(Listed records begins)

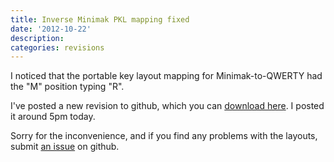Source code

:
 ```yaml
---
title: Inverse Minimak PKL mapping fixed
date: '2012-10-22'
description:
categories: revisions
---
```


I noticed that the portable key layout mapping for Minimak-to-QWERTY had
the "M" position typing "R".

I've posted a new revision to github, which you can [download here].  I
posted it around 5pm today.

Sorry for the inconvenience, and if you find any problems with the
layouts, submit [an issue] on github.

[download here]: https://github.com/binaryphile/minimak/archive/master.zip
[an issue]: https://github.com/binaryphile/minimak/issues/new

(Listed records ends)

* _Aim of the task_:
Where the string "https" appears in a line of the entries above, return that line.

* _Task answer_:
[download here]: https://github.com/binaryphile/minimak/archive/master.zip
[an issue]: https://github.com/binaryphile/minimak/issues/new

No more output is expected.